### How to up the odds of winning a lottery: Harvard professor

Mega Millions and Powerball jackpots this weekend are worth more than \$400 million. A Harvard statistician discusses lottery odds

Lucky lottery players could win big this weekend as the Mega Millions jackpot and Powerball jackpots are both above \$400 million each.

Friday night's Mega Millions drawing offers a top prize worth \$405 million. Saturday's Powerball jackpot is \$457 million with a lump-sum option of more that \$331 million.

You must beat incredible odds to win one of these prizes. According to the lottery game, the odds of winning Mega Millions are 1 in 302.5 Million, while Powerball's odds of winning the top prize are 1 in 292.2 Million.

Lottery players use tactics to increase their chances of winning. These include playing every week to play "lucky" numbers such as a birthday, playing the same numbers every day in the hope that they'll be selected eventually, or using Quick Pick where a set of numbers is automatically selected by the lottery machines.

However, there is a big difference between what people believe will work and actual mathematical probability.

According to Harvard statistician Dr. Mark Glickman, there's only one way to increase your odds of winning the lottery. You can buy more tickets for each game to improve your chances, he told CNBC Make It.

This is because regardless of the number you choose or if you purchase a ticket for every draw, your odds of winning any lottery are the same. No matter if you play the lottery daily or if you buy your first scratch-off ticket, your chances of winning any drawing or ticket are the same.

Even if you have won the lottery before, your chances of winning the next drawing are the same as any other person who purchases a ticket.
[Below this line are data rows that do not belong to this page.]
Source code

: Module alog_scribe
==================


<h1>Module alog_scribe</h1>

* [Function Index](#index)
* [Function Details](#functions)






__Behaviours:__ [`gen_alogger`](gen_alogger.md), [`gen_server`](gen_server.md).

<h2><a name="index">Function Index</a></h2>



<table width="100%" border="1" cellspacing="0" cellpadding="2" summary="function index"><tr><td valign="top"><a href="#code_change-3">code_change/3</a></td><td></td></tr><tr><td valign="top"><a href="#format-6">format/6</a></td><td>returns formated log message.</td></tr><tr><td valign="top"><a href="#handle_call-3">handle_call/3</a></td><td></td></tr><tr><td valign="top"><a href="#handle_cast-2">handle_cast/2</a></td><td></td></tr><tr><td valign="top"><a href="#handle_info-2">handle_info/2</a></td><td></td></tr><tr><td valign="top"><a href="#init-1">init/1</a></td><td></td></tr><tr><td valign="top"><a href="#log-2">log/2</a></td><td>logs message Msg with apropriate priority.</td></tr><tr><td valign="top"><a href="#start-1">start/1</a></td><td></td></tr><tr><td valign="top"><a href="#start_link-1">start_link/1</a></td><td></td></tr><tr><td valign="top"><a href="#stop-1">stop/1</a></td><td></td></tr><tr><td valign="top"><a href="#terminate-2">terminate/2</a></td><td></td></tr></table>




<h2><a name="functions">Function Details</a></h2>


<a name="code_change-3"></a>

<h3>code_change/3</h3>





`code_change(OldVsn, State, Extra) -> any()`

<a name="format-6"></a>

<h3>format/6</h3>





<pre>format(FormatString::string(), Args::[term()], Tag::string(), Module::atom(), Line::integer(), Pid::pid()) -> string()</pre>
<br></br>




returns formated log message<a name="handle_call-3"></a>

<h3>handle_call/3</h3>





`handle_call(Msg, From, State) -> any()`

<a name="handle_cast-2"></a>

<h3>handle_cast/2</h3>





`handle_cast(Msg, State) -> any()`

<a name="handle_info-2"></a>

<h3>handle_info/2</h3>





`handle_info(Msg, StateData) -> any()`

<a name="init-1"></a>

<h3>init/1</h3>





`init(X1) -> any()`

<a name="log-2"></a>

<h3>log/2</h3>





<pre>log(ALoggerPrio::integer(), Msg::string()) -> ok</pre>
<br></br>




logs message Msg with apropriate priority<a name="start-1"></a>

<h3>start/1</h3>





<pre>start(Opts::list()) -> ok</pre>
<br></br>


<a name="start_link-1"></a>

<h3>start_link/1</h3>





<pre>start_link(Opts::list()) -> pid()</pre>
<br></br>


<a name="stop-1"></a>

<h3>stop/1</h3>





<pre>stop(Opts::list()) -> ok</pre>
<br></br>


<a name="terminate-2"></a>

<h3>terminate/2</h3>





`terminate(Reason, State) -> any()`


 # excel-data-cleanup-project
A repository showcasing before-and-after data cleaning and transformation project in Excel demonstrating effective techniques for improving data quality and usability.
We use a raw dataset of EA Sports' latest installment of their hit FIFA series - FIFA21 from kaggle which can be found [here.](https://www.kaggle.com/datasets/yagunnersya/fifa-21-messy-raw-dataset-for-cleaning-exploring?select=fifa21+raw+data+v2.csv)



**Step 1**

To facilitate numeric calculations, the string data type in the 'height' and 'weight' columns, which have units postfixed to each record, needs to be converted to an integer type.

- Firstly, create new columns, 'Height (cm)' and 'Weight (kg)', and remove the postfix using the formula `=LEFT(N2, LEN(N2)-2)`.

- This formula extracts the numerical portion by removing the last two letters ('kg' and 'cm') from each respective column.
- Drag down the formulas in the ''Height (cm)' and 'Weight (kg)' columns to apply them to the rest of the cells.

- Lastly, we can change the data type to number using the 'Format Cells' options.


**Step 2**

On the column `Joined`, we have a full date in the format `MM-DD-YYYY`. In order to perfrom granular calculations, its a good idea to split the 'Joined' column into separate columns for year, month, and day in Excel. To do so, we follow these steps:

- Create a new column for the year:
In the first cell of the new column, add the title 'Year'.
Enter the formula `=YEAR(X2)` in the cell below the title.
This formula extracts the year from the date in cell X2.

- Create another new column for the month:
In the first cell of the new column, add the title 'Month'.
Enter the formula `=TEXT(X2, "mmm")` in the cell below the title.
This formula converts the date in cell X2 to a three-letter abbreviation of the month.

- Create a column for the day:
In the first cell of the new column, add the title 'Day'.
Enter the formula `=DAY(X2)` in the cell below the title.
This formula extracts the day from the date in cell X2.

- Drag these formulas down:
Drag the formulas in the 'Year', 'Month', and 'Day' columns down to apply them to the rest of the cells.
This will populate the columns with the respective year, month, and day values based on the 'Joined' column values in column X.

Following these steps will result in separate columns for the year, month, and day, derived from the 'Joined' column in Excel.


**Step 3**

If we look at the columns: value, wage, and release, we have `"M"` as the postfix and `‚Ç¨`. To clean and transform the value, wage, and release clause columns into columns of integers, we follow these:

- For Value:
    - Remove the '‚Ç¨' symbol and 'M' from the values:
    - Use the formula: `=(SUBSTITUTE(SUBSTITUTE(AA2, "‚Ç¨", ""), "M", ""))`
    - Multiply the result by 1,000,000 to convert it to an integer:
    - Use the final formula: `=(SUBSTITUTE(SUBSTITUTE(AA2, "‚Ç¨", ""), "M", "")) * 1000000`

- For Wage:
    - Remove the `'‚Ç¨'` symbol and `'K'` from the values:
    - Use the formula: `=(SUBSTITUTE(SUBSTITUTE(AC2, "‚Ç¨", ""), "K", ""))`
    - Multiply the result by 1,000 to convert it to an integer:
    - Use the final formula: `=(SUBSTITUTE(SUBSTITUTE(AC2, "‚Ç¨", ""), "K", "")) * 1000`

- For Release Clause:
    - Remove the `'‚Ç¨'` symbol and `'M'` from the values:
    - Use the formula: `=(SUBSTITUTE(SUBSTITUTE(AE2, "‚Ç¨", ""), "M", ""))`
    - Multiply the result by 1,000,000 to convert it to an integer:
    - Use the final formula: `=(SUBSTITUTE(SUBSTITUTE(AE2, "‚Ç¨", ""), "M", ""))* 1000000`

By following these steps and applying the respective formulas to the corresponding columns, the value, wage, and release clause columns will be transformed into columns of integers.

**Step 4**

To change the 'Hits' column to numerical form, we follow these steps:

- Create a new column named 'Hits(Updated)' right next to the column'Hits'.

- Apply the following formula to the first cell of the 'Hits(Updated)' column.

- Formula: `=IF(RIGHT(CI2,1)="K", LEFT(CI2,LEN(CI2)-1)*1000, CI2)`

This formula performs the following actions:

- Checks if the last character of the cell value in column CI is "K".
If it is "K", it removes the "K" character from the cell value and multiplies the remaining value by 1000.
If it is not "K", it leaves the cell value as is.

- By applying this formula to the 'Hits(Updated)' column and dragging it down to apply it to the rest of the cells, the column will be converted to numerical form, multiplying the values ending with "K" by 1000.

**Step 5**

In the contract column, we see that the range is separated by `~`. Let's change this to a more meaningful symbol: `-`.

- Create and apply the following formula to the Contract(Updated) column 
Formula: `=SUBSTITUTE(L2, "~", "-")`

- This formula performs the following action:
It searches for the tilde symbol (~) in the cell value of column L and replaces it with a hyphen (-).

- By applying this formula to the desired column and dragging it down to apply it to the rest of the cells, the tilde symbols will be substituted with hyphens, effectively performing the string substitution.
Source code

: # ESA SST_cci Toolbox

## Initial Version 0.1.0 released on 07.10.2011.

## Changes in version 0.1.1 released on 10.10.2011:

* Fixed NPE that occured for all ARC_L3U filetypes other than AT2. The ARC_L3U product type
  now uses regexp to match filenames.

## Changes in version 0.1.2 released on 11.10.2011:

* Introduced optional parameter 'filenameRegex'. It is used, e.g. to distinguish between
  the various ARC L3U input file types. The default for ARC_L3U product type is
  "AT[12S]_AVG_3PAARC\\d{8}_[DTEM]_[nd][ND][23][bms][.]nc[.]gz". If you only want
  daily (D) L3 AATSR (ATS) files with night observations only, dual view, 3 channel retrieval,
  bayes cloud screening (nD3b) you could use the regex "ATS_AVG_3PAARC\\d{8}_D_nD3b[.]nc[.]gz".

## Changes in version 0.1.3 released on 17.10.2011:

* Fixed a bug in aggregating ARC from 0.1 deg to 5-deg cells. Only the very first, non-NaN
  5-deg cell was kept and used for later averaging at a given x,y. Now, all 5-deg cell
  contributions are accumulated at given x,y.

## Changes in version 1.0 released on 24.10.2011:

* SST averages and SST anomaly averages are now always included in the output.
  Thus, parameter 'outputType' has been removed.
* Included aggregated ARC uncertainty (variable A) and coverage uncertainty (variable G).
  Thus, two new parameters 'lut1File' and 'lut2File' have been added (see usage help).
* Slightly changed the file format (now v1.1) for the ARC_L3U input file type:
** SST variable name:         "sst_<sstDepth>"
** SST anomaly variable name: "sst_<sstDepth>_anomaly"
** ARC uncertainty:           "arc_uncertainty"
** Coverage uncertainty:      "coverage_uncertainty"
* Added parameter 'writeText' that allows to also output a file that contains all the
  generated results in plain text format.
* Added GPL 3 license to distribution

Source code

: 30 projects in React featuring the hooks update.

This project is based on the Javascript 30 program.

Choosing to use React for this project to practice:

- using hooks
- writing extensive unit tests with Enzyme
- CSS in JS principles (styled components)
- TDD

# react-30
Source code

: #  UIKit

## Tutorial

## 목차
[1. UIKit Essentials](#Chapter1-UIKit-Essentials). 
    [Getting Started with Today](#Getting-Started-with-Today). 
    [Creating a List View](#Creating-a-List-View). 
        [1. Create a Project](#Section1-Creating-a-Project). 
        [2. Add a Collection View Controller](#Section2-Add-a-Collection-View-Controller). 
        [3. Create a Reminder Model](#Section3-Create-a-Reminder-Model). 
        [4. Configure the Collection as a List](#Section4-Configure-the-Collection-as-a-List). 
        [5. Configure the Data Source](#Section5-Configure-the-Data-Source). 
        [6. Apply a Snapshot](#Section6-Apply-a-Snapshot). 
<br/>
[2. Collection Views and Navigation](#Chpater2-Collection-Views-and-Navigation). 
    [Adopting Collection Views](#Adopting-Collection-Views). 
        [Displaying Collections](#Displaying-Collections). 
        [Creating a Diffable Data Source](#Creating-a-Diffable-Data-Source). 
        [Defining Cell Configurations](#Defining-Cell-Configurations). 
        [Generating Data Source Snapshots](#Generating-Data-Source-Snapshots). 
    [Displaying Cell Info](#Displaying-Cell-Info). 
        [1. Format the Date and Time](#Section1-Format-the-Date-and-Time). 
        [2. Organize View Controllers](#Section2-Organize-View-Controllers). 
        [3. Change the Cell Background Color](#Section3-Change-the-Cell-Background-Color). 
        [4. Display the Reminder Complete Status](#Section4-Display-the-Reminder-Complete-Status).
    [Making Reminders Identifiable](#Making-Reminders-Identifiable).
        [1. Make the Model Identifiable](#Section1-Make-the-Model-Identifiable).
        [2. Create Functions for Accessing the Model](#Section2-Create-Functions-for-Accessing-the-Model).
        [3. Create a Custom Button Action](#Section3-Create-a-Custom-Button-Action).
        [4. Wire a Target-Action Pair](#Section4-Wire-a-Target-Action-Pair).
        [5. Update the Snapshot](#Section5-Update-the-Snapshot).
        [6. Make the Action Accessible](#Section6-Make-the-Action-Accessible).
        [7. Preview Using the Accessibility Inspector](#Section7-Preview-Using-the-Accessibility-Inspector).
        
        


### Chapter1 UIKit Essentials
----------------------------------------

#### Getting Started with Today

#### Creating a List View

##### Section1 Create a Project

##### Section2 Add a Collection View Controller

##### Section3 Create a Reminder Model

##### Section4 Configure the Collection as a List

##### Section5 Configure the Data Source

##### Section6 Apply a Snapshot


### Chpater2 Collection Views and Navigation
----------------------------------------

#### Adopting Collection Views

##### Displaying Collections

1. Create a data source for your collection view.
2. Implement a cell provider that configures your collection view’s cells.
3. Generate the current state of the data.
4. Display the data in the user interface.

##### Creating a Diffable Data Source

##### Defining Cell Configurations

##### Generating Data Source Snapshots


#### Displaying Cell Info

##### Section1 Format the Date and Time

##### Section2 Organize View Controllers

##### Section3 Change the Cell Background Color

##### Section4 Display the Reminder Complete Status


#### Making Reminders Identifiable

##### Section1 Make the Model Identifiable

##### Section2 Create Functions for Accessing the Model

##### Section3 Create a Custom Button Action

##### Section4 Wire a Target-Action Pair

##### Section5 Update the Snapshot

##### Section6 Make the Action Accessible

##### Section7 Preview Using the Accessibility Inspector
Ask multiple winners such as Peggy Dodson who won \$1 million with a Max-a-Million scratch-off lottery ticket purchased at the same Pennsylvania convenience store that she bought another ticket for \$100,000 two years prior.

Glickman stated that if someone has won the lottery before, the chances of them winning again will be the same as if they have never won it before. In other words, winning the lottery before does not make it less likely that you will win the lottery again.

This means that buying lottery tickets every day or every other week does not increase your chances of winning because all lotteries have independent odds.

Even if you buy a few more tickets for a drawing, it doesn't increase your chances of winning. This is especially true when the odds are approximately 300 million to 1. Five tickets will give you a chance to win the \$405 million Mega Millions jackpot. These odds are higher than buying just one ticket but they're still much better than buying five.

According to Dr. Lew Lew Lefton of Georgia Tech's School of Mathematics, purchasing more tickets also means that "the amount you invest in playing multiple games increases and the payouts in real lottery may vary." Lefton explained that investing in more tickets may not be worthwhile.

Lefton said, "My advice to you is not to play the lottery expecting to win." It can be fun to imagine winning the lottery, but it is not a good idea. This is a completely different approach and you should only spend what you can afford.

If you do win the lottery, financial professionals recommend that you take the lump-sum option and invest your winnings into long-term stocks, rather than multi-year annuity payments. You will be subject to a significant tax hit if you win the lottery more than \$5,000. The minimum federal tax charged on winnings is 24%. This is withheld from the IRS before any money reaches a winner's account. There are also state taxes which vary depending on the state.